É certo que as relações das religiões com os poderes terrenos são
assunto delicado e polêmico. Investidos de aura suprahumana, para os
que crêem neste ou naquele culto, com facilidade pode ocorrer de
buscarem transbordar, para o plano meramente político, o poder
espiritual que lhes é atribuído pela religião, como instituição humana.
Decorre daí a facilidade de, em nome da divindade, fazer acordos
internacionais (como a concordata com a Santa Sé a que se curvaram
políticos do Brasil), desenvolver articulações políticas e facilmente
ganhar espaço, onde outros dependem do voto e da legitimidade. O uso
do poder espiritual para obter benesses humanas é tanto mais perigoso,
quanto mais confunde argumentos que invocam caridade, para alcançar
privilégios materiais, suprimindo direitos de outros.

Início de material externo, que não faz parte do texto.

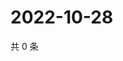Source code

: # 2022-10-28

共 0 条

<!-- BEGIN WEIBO -->
<!-- 最后更新时间 Fri Oct 28 2022 05:15:17 GMT+0800 (China Standard Time) -->

<!-- END WEIBO -->
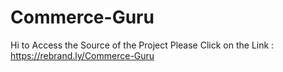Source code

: # Commerce-Guru
Hi to Access the Source of the Project Please Click on the Link : 
https://rebrand.ly/Commerce-Guru

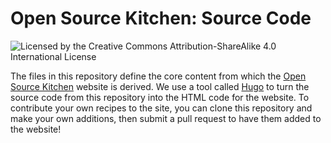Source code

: Open Source Kitchen: Source Code
================================
![[Licensed by the Creative Commons Attribution-ShareAlike 4.0 International License](https://creativecommons.org/licenses/by-sa/4.0/)](https://licensebuttons.net/l/by-sa/4.0/88x31.png)

The files in this repository define the core content from which the [Open Source Kitchen](https://open-source-kitchen.github.io/) website is derived. We use a tool called [Hugo](https://gohugo.io/) to turn the source code from this repository into the HTML code for the website. To contribute your own recipes to the site, you can clone this repository and make your own additions, then submit a pull request to have them added to the website!
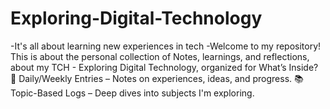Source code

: # Exploring-Digital-Technology
-It's all about learning new experiences in tech
-Welcome to my repository! This is about the personal collection of Notes, learnings, and reflections, about my TCH - Exploring Digital Technology, organized for
What’s Inside?
📖 Daily/Weekly Entries – Notes on experiences, ideas, and progress.
📚 Topic-Based Logs – Deep dives into subjects I'm exploring.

Ao potencializar o poder espiritual pela união ao poder político, mera
e complexamente humano, a expectativa é de reunir os benefícios das
duas esferas. Engendrada nas altas hierarquias, repercute em outros
níveis de forma imprevisível. Enquanto alguns religiosos tomam o
compromisso de defesa dos direitos, outros enveredam por caminho
oposto. Copiando a má prática humana na política, esperam a máxima
visibilidade dos méritos e a completa impunidade dos erros. Quando
ocorre alguma "escorregada", que em outros seres humanos, "comuns",
será chamado de crime, considera-se "natural" a invisibilização e o
silêncio, garantindo a impunidade, pelo desconhecimento público.
Vale lembrar que a Igreja Católica, por sua associação milenar, desde
Constantino, ao poder terreno, tem digerido mal a independência e
autonomia laica dos Estados em relação aos cultos, processo
fortalecido a partir da Revolução Francesa - e conseqüentemente,
digere mal a autonomia da cidadania e a soberania do Estado.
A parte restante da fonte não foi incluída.